TASK DIRECTIONS> Search the records for lines that contain the word "focus". Copy them all.

****************

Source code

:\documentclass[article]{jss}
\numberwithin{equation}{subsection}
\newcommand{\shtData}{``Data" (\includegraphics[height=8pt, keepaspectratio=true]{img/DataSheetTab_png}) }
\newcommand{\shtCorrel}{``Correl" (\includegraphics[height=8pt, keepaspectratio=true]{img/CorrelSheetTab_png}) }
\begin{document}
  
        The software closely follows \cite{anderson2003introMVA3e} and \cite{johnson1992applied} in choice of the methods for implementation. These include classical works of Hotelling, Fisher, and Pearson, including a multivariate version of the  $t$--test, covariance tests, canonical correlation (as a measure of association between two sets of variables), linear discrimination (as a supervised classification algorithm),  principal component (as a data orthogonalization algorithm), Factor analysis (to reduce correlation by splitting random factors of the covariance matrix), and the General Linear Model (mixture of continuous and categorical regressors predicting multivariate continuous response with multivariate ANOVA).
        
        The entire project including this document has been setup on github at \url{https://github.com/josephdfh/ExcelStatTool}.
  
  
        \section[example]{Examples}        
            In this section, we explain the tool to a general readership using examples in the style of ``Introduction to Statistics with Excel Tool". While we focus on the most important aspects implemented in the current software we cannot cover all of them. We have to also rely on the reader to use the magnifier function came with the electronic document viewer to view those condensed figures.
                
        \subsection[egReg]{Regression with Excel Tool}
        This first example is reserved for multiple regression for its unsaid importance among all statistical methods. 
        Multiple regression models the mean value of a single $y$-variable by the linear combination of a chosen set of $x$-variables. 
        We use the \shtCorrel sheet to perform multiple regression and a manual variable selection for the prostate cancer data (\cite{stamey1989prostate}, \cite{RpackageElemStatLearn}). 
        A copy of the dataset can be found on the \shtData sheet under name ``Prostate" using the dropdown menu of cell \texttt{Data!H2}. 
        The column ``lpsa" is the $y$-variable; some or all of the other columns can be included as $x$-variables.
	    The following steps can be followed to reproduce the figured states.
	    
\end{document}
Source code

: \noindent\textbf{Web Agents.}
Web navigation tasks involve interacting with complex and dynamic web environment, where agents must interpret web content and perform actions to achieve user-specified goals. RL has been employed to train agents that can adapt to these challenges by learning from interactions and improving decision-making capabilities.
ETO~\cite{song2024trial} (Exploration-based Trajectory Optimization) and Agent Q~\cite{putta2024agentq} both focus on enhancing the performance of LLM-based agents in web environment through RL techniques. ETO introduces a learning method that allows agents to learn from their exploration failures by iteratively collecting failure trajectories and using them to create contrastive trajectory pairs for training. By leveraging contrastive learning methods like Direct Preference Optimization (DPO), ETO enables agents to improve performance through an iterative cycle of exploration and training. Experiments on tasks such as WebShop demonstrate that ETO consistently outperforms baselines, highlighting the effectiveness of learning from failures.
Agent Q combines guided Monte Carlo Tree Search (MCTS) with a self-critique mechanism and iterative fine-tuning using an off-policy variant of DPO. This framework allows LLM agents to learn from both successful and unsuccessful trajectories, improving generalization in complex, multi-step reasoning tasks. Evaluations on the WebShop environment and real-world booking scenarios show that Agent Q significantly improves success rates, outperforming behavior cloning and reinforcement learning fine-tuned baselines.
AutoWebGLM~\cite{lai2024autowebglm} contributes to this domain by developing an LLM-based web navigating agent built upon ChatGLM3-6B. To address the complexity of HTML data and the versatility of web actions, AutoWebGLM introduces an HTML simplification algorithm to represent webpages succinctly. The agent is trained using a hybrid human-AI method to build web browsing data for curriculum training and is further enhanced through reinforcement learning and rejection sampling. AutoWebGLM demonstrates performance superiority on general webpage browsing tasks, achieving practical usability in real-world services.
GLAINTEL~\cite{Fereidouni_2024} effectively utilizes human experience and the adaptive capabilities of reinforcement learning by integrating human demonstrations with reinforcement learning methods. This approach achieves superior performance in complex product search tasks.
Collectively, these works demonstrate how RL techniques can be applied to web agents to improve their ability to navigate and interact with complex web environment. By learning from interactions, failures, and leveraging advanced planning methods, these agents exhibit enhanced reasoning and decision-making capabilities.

****************

TASK RESPONSE>
            In this section, we explain the tool to a general readership using examples in the style of ``Introduction to Statistics with Excel Tool". While we focus on the most important aspects implemented in the current software we cannot cover all of them. We have to also rely on the reader to use the magnifier function came with the electronic document viewer to view those condensed figures.
ETO~\cite{song2024trial} (Exploration-based Trajectory Optimization) and Agent Q~\cite{putta2024agentq} both focus on enhancing the performance of LLM-based agents in web environment through RL techniques. ETO introduces a learning method that allows agents to learn from their exploration failures by iteratively collecting failure trajectories and using them to create contrastive trajectory pairs for training. By leveraging contrastive learning methods like Direct Preference Optimization (DPO), ETO enables agents to improve performance through an iterative cycle of exploration and training. Experiments on tasks such as WebShop demonstrate that ETO consistently outperforms baselines, highlighting the effectiveness of learning from failures.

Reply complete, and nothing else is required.